Cell phones “do not increase child cancer risk”
Mobile phones appear not to contribute to the development of brain tumours among children and adolescents, according to an international study with Swiss participation.
Concerns persist about the impact of high frequency electromagnetic radiation emitted by phones on growing children and young people; studies carried out on adults have so far reached conflicting conclusions.
For the first time research has been carried out on children, adolescents and young people by the Swiss Tropical and Public Health Institute.
The team, including scientists from Denmark, Norway and Sweden, focused on 352 young people who developed a brain tumour between 2004 and 2008. Eighty five of the patients, aged seven to 19, came from Switzerland, the authors of the study wrote in the Journal of the National Cancer Institute.

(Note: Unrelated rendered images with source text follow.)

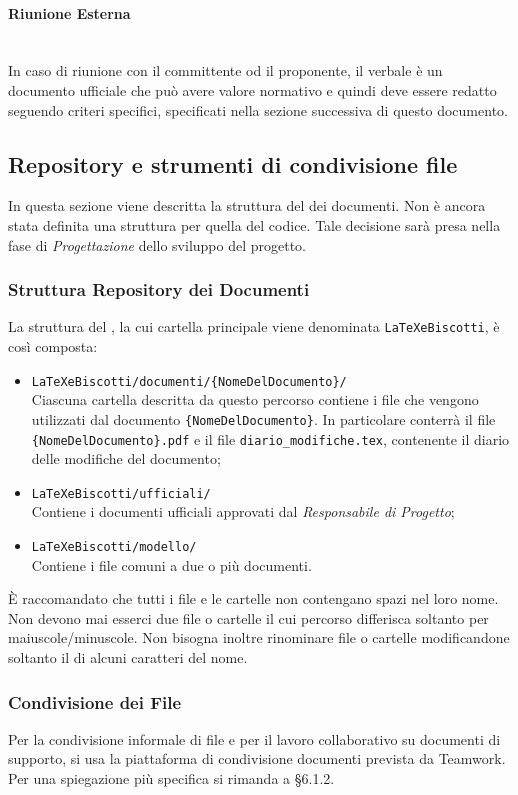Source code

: \paragraph{Riunione Esterna}\mbox{}\\
In caso di riunione con il committente od il proponente, il verbale è un documento ufficiale che può avere valore normativo e quindi deve essere redatto seguendo criteri
specifici, specificati nella sezione successiva di questo documento. 

\subsection{Repository e strumenti di condivisione file}
In questa sezione viene descritta la struttura del  dei documenti. Non è ancora stata definita una struttura per quella del codice. Tale decisione sarà presa nella fase di \textit{Progettazione} dello sviluppo del progetto.
\subsubsection{Struttura Repository dei Documenti}
La struttura del , la cui cartella principale viene denominata \texttt{LaTeXeBiscotti}, è così composta:
\begin{itemize}
\item \texttt{LaTeXeBiscotti/documenti/\{NomeDelDocumento\}/} \\ 
Ciascuna cartella descritta da questo percorso contiene i file che vengono utilizzati dal documento \texttt{\{NomeDelDocumento\}}. In particolare conterrà il file \texttt{\{NomeDelDocumento\}.pdf}
e il file \texttt{diario\_modifiche.tex}, contenente il diario delle modifiche del documento;
\item \texttt{LaTeXeBiscotti/ufficiali/} \\
Contiene i documenti ufficiali approvati dal \textit{Responsabile di Progetto};
\item \texttt{LaTeXeBiscotti/modello/} \\
Contiene i file comuni a due o più documenti.
\end{itemize}
È raccomandato che tutti i file e le cartelle non contengano spazi nel loro nome. Non devono mai esserci due file o cartelle il cui percorso differisca soltanto per maiuscole/minuscole. Non bisogna inoltre rinominare file o cartelle modificandone soltanto il  di alcuni caratteri del nome.

\subsubsection{Condivisione dei File}
Per la condivisione informale di file e per il lavoro collaborativo su documenti di supporto, si usa la piattaforma di condivisione documenti prevista da Teamwork. Per una spiegazione più specifica si rimanda a §6.1.2.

The researchers compared the mobile phone usage of the patients, partly using phone records, with a random control group of 646 people of the same age and sex, living in the same region. They found that the risk of developing a tumour was not higher among mobile phone users.
The type of tumours also indicated that there was no link with mobile phones, according to the study authors: tumors did not appear more frequently on the side of the brain where the patients held their phones.
Despite the fact that Swedish and US figures show there has been no increase in new cases of brain tumors in the past 20 years, the researchers said they could not rule out some minimal increased risk based on their study.